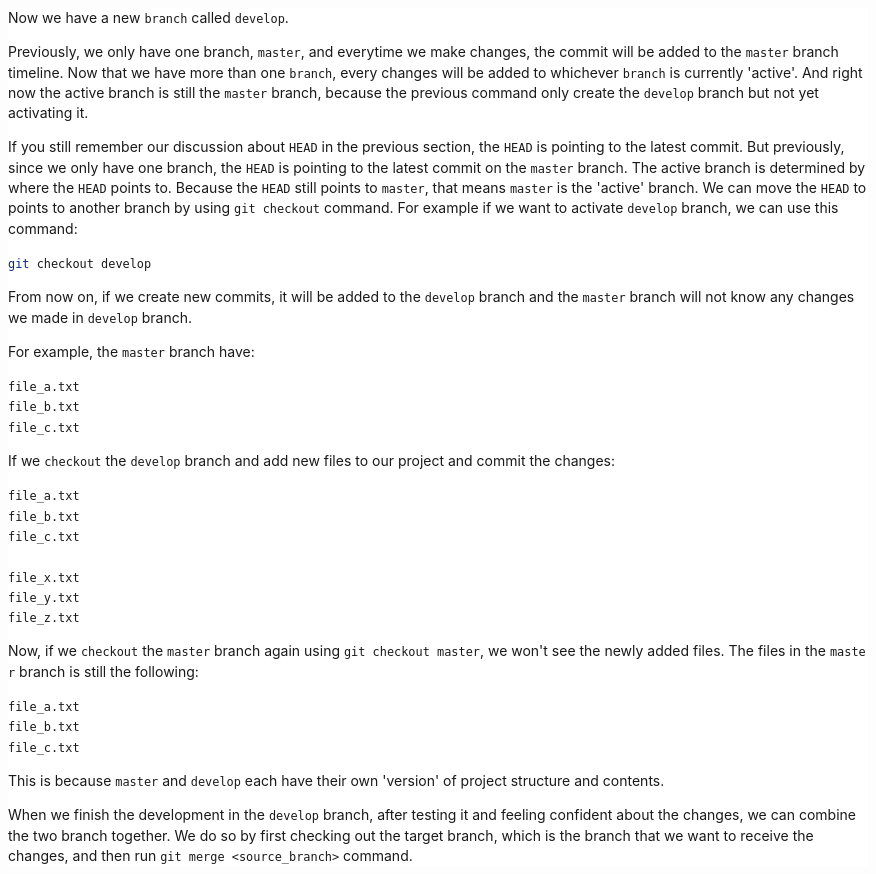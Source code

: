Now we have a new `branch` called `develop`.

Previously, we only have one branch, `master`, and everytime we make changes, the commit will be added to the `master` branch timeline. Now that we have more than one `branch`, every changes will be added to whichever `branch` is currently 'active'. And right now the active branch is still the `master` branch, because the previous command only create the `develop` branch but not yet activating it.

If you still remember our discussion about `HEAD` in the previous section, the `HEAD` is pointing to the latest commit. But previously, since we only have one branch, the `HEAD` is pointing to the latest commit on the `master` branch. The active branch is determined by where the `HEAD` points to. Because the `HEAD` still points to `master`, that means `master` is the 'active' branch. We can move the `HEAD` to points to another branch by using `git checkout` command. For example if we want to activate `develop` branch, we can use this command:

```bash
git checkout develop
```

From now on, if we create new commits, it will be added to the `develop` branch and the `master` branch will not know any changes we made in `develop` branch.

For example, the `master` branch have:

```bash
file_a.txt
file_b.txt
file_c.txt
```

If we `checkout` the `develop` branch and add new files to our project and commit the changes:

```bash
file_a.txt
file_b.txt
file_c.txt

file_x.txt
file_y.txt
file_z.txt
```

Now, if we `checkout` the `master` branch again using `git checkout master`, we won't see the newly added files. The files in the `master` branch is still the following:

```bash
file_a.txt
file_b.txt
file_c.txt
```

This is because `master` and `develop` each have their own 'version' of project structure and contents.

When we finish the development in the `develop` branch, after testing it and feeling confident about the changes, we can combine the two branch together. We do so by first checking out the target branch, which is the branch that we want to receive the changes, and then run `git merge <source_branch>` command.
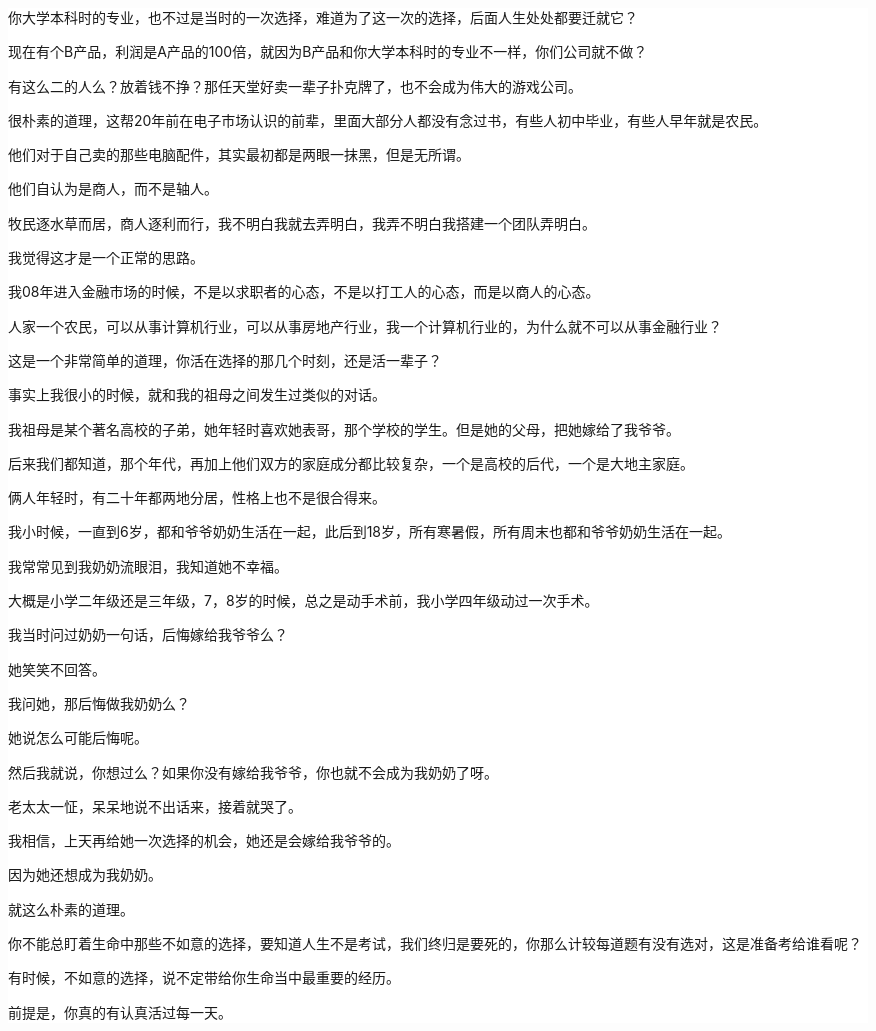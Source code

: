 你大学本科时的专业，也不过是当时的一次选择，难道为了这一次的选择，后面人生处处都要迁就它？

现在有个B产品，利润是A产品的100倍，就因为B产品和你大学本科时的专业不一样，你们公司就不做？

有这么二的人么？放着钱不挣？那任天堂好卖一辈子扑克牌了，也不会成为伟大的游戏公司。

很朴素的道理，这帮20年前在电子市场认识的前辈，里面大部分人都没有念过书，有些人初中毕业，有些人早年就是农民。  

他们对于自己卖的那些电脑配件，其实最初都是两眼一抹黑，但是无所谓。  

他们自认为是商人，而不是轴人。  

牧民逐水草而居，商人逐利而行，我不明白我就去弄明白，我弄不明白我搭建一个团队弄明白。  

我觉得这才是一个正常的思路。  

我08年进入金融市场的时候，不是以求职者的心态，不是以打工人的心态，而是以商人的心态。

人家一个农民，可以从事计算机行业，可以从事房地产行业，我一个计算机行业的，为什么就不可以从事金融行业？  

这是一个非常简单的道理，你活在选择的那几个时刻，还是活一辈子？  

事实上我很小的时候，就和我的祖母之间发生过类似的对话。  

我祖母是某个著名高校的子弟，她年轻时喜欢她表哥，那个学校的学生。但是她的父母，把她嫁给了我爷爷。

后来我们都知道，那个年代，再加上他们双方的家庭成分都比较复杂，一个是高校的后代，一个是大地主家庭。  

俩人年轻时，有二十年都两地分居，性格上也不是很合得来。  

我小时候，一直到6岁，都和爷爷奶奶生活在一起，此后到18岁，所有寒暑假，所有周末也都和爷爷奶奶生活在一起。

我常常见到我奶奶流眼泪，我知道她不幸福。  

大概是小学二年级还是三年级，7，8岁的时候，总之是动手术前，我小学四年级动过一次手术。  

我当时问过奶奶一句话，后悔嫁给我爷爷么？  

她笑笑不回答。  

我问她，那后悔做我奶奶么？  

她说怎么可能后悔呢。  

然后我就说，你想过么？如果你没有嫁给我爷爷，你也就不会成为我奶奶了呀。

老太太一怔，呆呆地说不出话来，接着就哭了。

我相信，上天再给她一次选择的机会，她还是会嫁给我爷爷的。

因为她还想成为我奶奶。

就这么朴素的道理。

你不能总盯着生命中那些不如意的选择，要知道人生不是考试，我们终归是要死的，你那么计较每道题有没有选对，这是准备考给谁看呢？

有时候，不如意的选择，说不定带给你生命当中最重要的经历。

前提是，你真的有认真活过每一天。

━━━━━━━━━━━━━━━━━━━━

TASK ITEM:
Take the records above and transcribe them exactly, dropping every picture.

RESULT FOR THIS TASK:
Source code

:Now we have a new `branch` called `develop`.

Previously, we only have one branch, `master`, and everytime we make changes, the commit will be added to the `master` branch timeline. Now that we have more than one `branch`, every changes will be added to whichever `branch` is currently 'active'. And right now the active branch is still the `master` branch, because the previous command only create the `develop` branch but not yet activating it.

If you still remember our discussion about `HEAD` in the previous section, the `HEAD` is pointing to the latest commit. But previously, since we only have one branch, the `HEAD` is pointing to the latest commit on the `master` branch. The active branch is determined by where the `HEAD` points to. Because the `HEAD` still points to `master`, that means `master` is the 'active' branch. We can move the `HEAD` to points to another branch by using `git checkout` command. For example if we want to activate `develop` branch, we can use this command:

```bash
git checkout develop
```

From now on, if we create new commits, it will be added to the `develop` branch and the `master` branch will not know any changes we made in `develop` branch.

For example, the `master` branch have:

```bash
file_a.txt
file_b.txt
file_c.txt
```

If we `checkout` the `develop` branch and add new files to our project and commit the changes:

```bash
file_a.txt
file_b.txt
file_c.txt

file_x.txt
file_y.txt
file_z.txt
```

Now, if we `checkout` the `master` branch again using `git checkout master`, we won't see the newly added files. The files in the `master` branch is still the following:

```bash
file_a.txt
file_b.txt
file_c.txt
```

This is because `master` and `develop` each have their own 'version' of project structure and contents.

When we finish the development in the `develop` branch, after testing it and feeling confident about the changes, we can combine the two branch together. We do so by first checking out the target branch, which is the branch that we want to receive the changes, and then run `git merge <source_branch>` command.
Source code

: 你大学本科时的专业，也不过是当时的一次选择，难道为了这一次的选择，后面人生处处都要迁就它？

现在有个B产品，利润是A产品的100倍，就因为B产品和你大学本科时的专业不一样，你们公司就不做？

有这么二的人么？放着钱不挣？那任天堂好卖一辈子扑克牌了，也不会成为伟大的游戏公司。

很朴素的道理，这帮20年前在电子市场认识的前辈，里面大部分人都没有念过书，有些人初中毕业，有些人早年就是农民。  

他们对于自己卖的那些电脑配件，其实最初都是两眼一抹黑，但是无所谓。  

他们自认为是商人，而不是轴人。  

牧民逐水草而居，商人逐利而行，我不明白我就去弄明白，我弄不明白我搭建一个团队弄明白。  

我觉得这才是一个正常的思路。  

我08年进入金融市场的时候，不是以求职者的心态，不是以打工人的心态，而是以商人的心态。

人家一个农民，可以从事计算机行业，可以从事房地产行业，我一个计算机行业的，为什么就不可以从事金融行业？  

这是一个非常简单的道理，你活在选择的那几个时刻，还是活一辈子？  

事实上我很小的时候，就和我的祖母之间发生过类似的对话。  

我祖母是某个著名高校的子弟，她年轻时喜欢她表哥，那个学校的学生。但是她的父母，把她嫁给了我爷爷。

后来我们都知道，那个年代，再加上他们双方的家庭成分都比较复杂，一个是高校的后代，一个是大地主家庭。  

俩人年轻时，有二十年都两地分居，性格上也不是很合得来。  

我小时候，一直到6岁，都和爷爷奶奶生活在一起，此后到18岁，所有寒暑假，所有周末也都和爷爷奶奶生活在一起。

我常常见到我奶奶流眼泪，我知道她不幸福。  

大概是小学二年级还是三年级，7，8岁的时候，总之是动手术前，我小学四年级动过一次手术。  

我当时问过奶奶一句话，后悔嫁给我爷爷么？  

她笑笑不回答。  

我问她，那后悔做我奶奶么？  

她说怎么可能后悔呢。  

然后我就说，你想过么？如果你没有嫁给我爷爷，你也就不会成为我奶奶了呀。

老太太一怔，呆呆地说不出话来，接着就哭了。

我相信，上天再给她一次选择的机会，她还是会嫁给我爷爷的。

因为她还想成为我奶奶。

就这么朴素的道理。

你不能总盯着生命中那些不如意的选择，要知道人生不是考试，我们终归是要死的，你那么计较每道题有没有选对，这是准备考给谁看呢？

有时候，不如意的选择，说不定带给你生命当中最重要的经历。

前提是，你真的有认真活过每一天。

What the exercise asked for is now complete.